• [Task description]
Search the listing below for the word "true", and copy every line in which it turns up.

• [Material supplied]
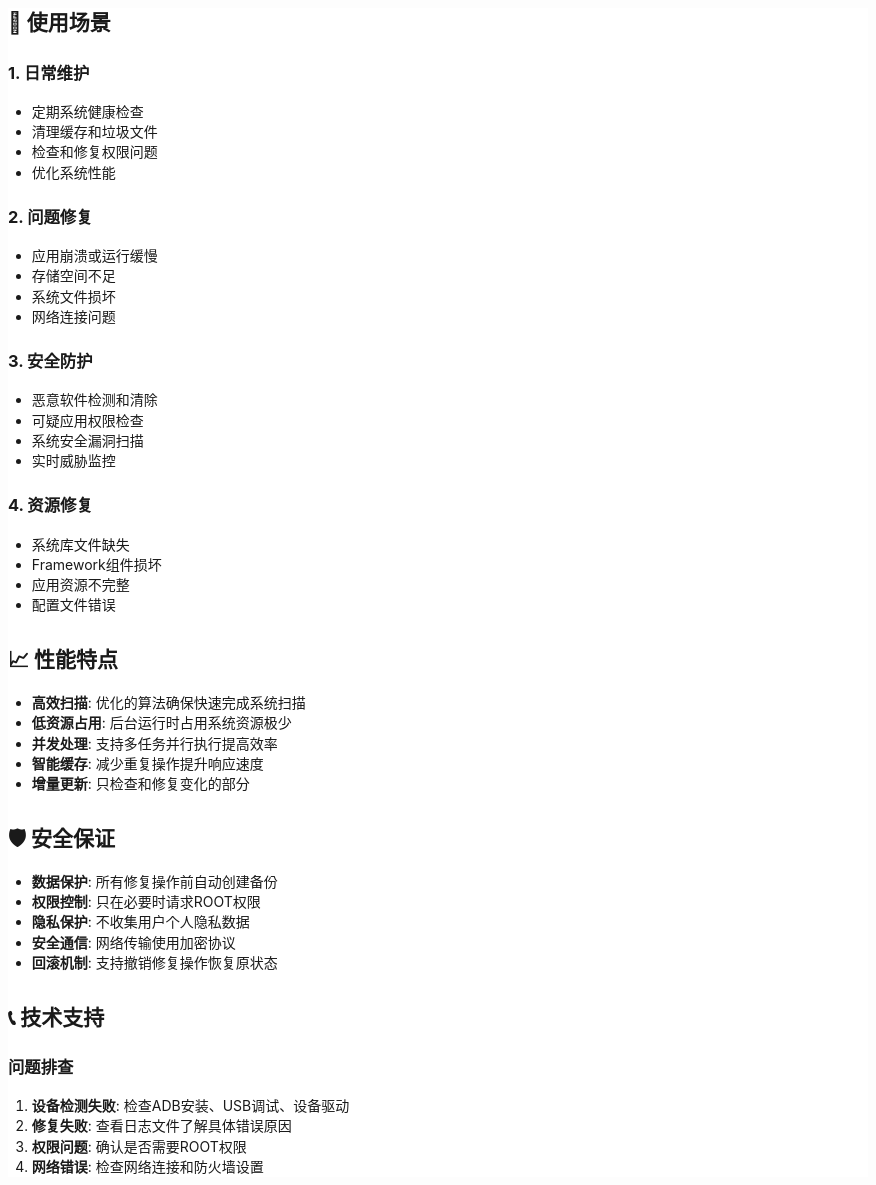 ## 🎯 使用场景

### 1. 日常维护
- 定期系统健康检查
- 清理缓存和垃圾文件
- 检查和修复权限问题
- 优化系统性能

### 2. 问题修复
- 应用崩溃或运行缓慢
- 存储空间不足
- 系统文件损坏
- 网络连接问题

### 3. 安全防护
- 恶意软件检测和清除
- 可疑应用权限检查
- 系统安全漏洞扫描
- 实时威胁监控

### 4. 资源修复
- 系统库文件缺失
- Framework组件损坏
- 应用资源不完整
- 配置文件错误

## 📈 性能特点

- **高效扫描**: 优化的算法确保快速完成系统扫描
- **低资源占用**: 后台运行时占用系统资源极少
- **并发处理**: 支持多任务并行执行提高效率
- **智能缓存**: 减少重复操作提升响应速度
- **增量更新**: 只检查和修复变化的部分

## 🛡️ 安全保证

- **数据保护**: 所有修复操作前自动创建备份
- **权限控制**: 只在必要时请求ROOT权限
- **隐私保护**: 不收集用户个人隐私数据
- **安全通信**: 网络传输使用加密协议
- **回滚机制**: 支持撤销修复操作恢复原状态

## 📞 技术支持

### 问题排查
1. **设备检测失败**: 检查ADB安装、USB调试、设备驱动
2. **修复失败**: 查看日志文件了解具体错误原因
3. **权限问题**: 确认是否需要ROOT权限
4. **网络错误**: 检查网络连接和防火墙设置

* * *

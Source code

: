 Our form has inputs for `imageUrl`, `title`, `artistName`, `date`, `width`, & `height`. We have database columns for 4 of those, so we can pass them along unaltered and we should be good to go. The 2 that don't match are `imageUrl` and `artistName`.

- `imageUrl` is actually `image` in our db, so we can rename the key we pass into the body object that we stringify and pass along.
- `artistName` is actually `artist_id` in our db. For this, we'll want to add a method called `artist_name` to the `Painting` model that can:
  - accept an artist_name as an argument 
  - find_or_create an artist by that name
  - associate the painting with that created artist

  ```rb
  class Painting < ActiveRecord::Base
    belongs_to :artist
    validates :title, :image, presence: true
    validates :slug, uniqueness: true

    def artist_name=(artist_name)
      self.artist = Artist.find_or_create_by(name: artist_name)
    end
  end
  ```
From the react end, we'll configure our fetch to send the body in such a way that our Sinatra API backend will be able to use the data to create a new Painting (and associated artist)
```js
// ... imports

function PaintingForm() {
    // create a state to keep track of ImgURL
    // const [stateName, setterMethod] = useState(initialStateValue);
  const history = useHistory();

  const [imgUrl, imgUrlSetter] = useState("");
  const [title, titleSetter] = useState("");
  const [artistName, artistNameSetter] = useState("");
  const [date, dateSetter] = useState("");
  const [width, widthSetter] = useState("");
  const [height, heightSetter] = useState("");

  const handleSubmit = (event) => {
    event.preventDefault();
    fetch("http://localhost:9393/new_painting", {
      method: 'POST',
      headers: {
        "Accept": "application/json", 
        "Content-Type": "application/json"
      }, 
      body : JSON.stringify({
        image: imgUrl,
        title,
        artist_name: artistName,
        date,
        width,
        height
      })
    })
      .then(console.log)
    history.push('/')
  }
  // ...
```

• [Result of the task]
    validates :title, :image, presence: true
    validates :slug, uniqueness: true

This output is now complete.